The Zionist foundations of Israel require maintaining a state with an overwhelming Jewish demographic majority.

Virulent racism towards Palestinians—captured succinctly by Israeli Defence Minister Yoav Gallant’s proclamation that Israel is fighting against “human animals”—is used to justify 75 years of occupation as well as the genocide presently unfolding before our eyes.

Any solution that does not entail the dismantling of Israeli apartheid and the right for Palestinians expelled from Israel in 1948 to return to their homes will not deliver justice.

The only real solution in Palestine is a single secular democratic state where Jews and Arabs live with equal rights and equality before the law.

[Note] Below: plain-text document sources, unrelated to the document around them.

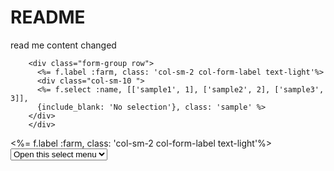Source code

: # README
read me content changed

        <div class="form-group row"> 
          <%= f.label :farm, class: 'col-sm-2 col-form-label text-light'%>
          <div class="col-sm-10 ">
          <%= f.select :name, [['sample1', 1], ['sample2', 2], ['sample3', 3]],
          {include_blank: 'No selection'}, class: 'sample' %>
        </div>
        </div>


  <div class="form-group row"> 
        <%= f.label :farm, class: 'col-sm-2 col-form-label text-light'%>
        <div class="col-sm-10 ">
          <select class="browser-default custom-select">
            <option selected>Open this select menu</option>
            <option value="1">One</option>
            <option value="2">Two</option>
            <option value="3">Three</option>
          </select>
        </div>
  </div>

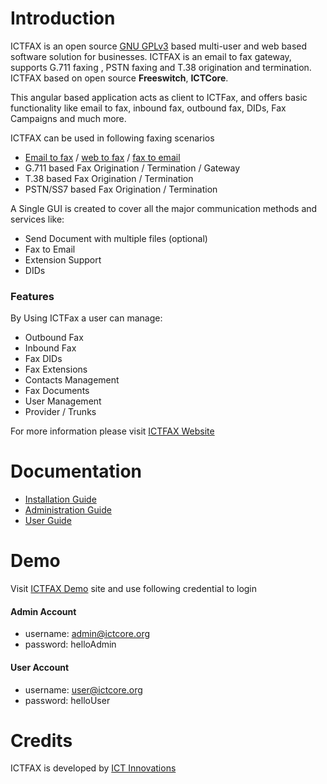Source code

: Introduction
============
ICTFAX is an open source [GNU GPLv3][gpl3] based multi-user and  web based software solution for businesses. ICTFAX is an email to fax gateway, supports G.711 faxing , PSTN faxing and T.38 origination and termination. ICTFAX based on open source __Freeswitch__, __ICTCore__.

This angular based application acts as client to ICTFax, and offers basic functionality like email to fax, inbound fax, outbound fax, DIDs, Fax Campaigns and much more.

ICTFAX can be used in following faxing scenarios

* [Email to fax][emailtofax] / [web to fax][webtofax] / [fax to email][emailtofax]
* G.711 based Fax Origination / Termination / Gateway
* T.38 based Fax Origination / Termination
* PSTN/SS7 based Fax Origination / Termination

A Single GUI is created to cover all the major communication methods and services like:

- Send Document with multiple files (optional)
- Fax to Email
- Extension Support
- DIDs

### Features

By Using ICTFax a user can manage:

  * Outbound Fax
  * Inbound Fax
  * Fax DIDs
  * Fax Extensions
  * Contacts Management
  * Fax Documents
  * User Management
  * Provider / Trunks

For more information please visit [ICTFAX Website][official]

Documentation
=============

* [Installation Guide][install]
* [Administration Guide][admin]
* [User Guide][user]


Demo
====
Visit [ICTFAX Demo][demo] site and use following credential to login

#### Admin Account
* username: admin@ictcore.org
* password: helloAdmin

#### User Account
* username: user@ictcore.org
* password: helloUser


Credits
=======
ICTFAX is developed by [ICT Innovations][developer]

[official]: http://ictfax.org/ "ICTFAX Open Source Online FAX & Email to FAX Solution"
[gpl3]: http://www.gnu.org/licenses/gpl-3.0.html "GNU GPL V.3 License"
[install]: http://ictfax.org/content/ictfax-installation-guide "ICTFAX Installation Guide"
[admin]: http://ictfax.org/content/ictfax-admin-guide "ICTFAX Administration Guide"
[user]: http://ictfax.org/content/ictfax-user-guide "ICTFAX User Guide"
[emailtofax]: http://ictfax.org/fax-services-email-to-fax-software-fax-to-email-server "Email to fax, Fax to Email"
[webtofax]: http://ictfax.org/online-fax-services-web-to-fax-software "Online Fax, Web to fax"
[forum]: http://forum.ictfax.org/ "ICTFAX Discussion Forum"
[demo]: http://demo.ictfax.org/ "ICTFAX Demo"
[developer]: http://www.ictinnovations.com/ "ICT Innovations's official website"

This may seem like an impossible dream.

But the heroic fight against apartheid in South Africa shows how such a racist system can be dismantled.

However, unlike in South Africa where the Black working class held enough economic power to break apartheid, Israel systematically excludes Palestinians from its economy and is propped up by Western imperialism—principally the US. Palestinians, alone, do not have the economic or military strength to defeat Israel. But their resistance inspires struggle across the Middle East.

To break Israeli apartheid will require revolutionary struggle in the Arab countries surrounding Israel, particularly Egypt, to end the imperialist control of the region, alongside an international solidarity movement that breaks the US and Western governments’ support for Israel.

Anything less will mean the continued slaughter of Palestinians and the continuing of the occupation.

The breakout of Gaza on 7 October showed to the world that Israel is not invincible. Since then mass demonstrations around the world opposing the horror Israel is inflicting on Gaza, including in Israel’s key sponsor the US, have pointed to the power that makes revolution possible.